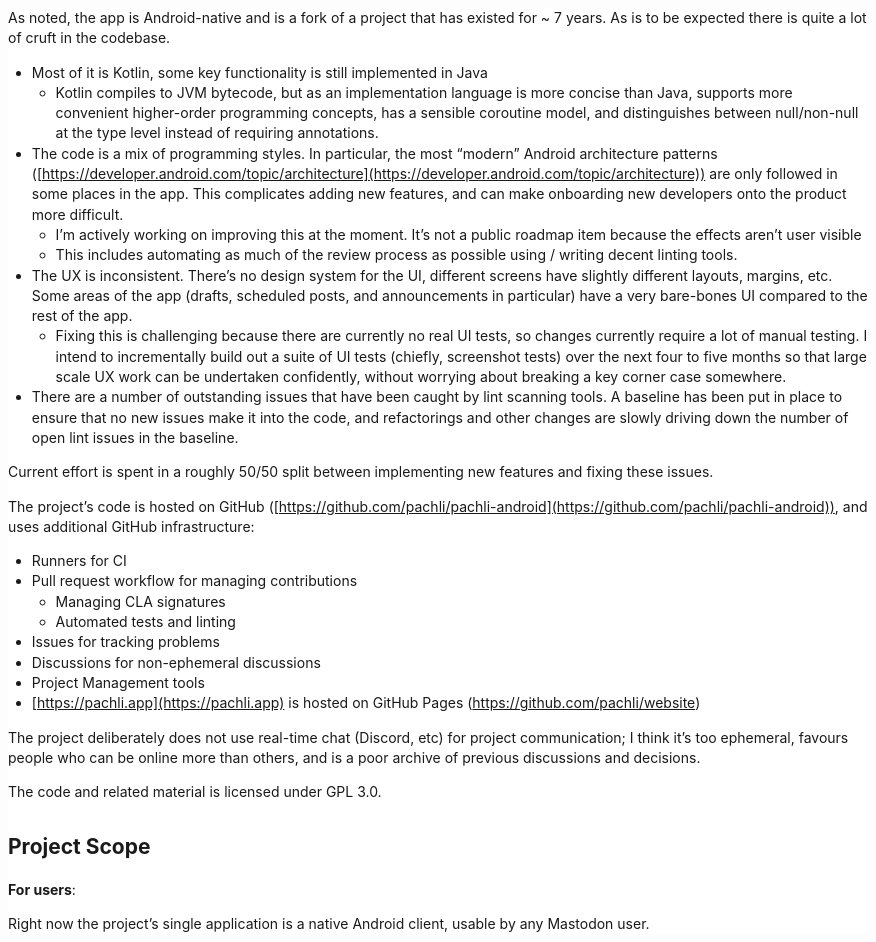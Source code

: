 As noted, the app is Android-native and is a fork of a project that has existed for ~ 7 years. As is to be expected there is quite a lot of cruft in the codebase.

* Most of it is Kotlin, some key functionality is still implemented in Java
    * Kotlin compiles to JVM bytecode, but as an implementation language is more concise than Java, supports more convenient higher-order programming concepts, has a sensible coroutine model, and distinguishes between null/non-null at the type level instead of requiring annotations.
* The code is a mix of programming styles. In particular, the most “modern” Android architecture patterns ([https://developer.android.com/topic/architecture](https://developer.android.com/topic/architecture)) are only followed in some places in the app. This complicates adding new features, and can make onboarding new developers onto the product more difficult.
    * I’m actively working on improving this at the moment. It’s not a public roadmap item because the effects aren’t user visible
    * This includes automating as much of the review process as possible using / writing decent linting tools.
* The UX is inconsistent. There’s no design system for the UI, different screens have slightly different layouts, margins, etc. Some areas of the app (drafts, scheduled posts, and announcements in particular) have a very bare-bones UI compared to the rest of the app.
    * Fixing this is challenging because there are currently no real UI tests, so changes currently require a lot of manual testing. I intend to incrementally build out a suite of UI tests (chiefly, screenshot tests) over the next four to five months so that large scale UX work can be undertaken confidently, without worrying about breaking a key corner case somewhere.
* There are a number of outstanding issues that have been caught by lint scanning tools. A baseline has been put in place to ensure that no new issues make it into the code, and refactorings and other changes are slowly driving down the number of open lint issues in the baseline.

Current effort is spent in a roughly 50/50 split between implementing new features and fixing these issues.

The project’s code is hosted on GitHub ([https://github.com/pachli/pachli-android](https://github.com/pachli/pachli-android)), and uses additional GitHub infrastructure:

* Runners for CI
* Pull request workflow for managing contributions
    * Managing CLA signatures
    * Automated tests and linting
* Issues for tracking problems
* Discussions for non-ephemeral discussions
* Project Management tools
* [https://pachli.app](https://pachli.app) is hosted on GitHub Pages (https://github.com/pachli/website)

The project deliberately does not use real-time chat (Discord, etc) for project communication; I think it’s too ephemeral, favours people who can be online more than others, and is a poor archive of previous discussions and decisions.

The code and related material is licensed under GPL 3.0.

## Project Scope

**For users**:

Right now the project’s single application is a native Android client, usable by any Mastodon user.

━━━━━━━━━━━━━━━━

▶ [TASK TO CARRY OUT]
Give back every line of the material above word for word, leaving out the pictures.

▶ [RESULT FOR THIS TASK]
Source code

: As noted, the app is Android-native and is a fork of a project that has existed for ~ 7 years. As is to be expected there is quite a lot of cruft in the codebase.

* Most of it is Kotlin, some key functionality is still implemented in Java
    * Kotlin compiles to JVM bytecode, but as an implementation language is more concise than Java, supports more convenient higher-order programming concepts, has a sensible coroutine model, and distinguishes between null/non-null at the type level instead of requiring annotations.
* The code is a mix of programming styles. In particular, the most “modern” Android architecture patterns ([https://developer.android.com/topic/architecture](https://developer.android.com/topic/architecture)) are only followed in some places in the app. This complicates adding new features, and can make onboarding new developers onto the product more difficult.
    * I’m actively working on improving this at the moment. It’s not a public roadmap item because the effects aren’t user visible
    * This includes automating as much of the review process as possible using / writing decent linting tools.
* The UX is inconsistent. There’s no design system for the UI, different screens have slightly different layouts, margins, etc. Some areas of the app (drafts, scheduled posts, and announcements in particular) have a very bare-bones UI compared to the rest of the app.
    * Fixing this is challenging because there are currently no real UI tests, so changes currently require a lot of manual testing. I intend to incrementally build out a suite of UI tests (chiefly, screenshot tests) over the next four to five months so that large scale UX work can be undertaken confidently, without worrying about breaking a key corner case somewhere.
* There are a number of outstanding issues that have been caught by lint scanning tools. A baseline has been put in place to ensure that no new issues make it into the code, and refactorings and other changes are slowly driving down the number of open lint issues in the baseline.

Current effort is spent in a roughly 50/50 split between implementing new features and fixing these issues.

The project’s code is hosted on GitHub ([https://github.com/pachli/pachli-android](https://github.com/pachli/pachli-android)), and uses additional GitHub infrastructure:

* Runners for CI
* Pull request workflow for managing contributions
    * Managing CLA signatures
    * Automated tests and linting
* Issues for tracking problems
* Discussions for non-ephemeral discussions
* Project Management tools
* [https://pachli.app](https://pachli.app) is hosted on GitHub Pages (https://github.com/pachli/website)

The project deliberately does not use real-time chat (Discord, etc) for project communication; I think it’s too ephemeral, favours people who can be online more than others, and is a poor archive of previous discussions and decisions.

The code and related material is licensed under GPL 3.0.

## Project Scope

**For users**:

Right now the project’s single application is a native Android client, usable by any Mastodon user.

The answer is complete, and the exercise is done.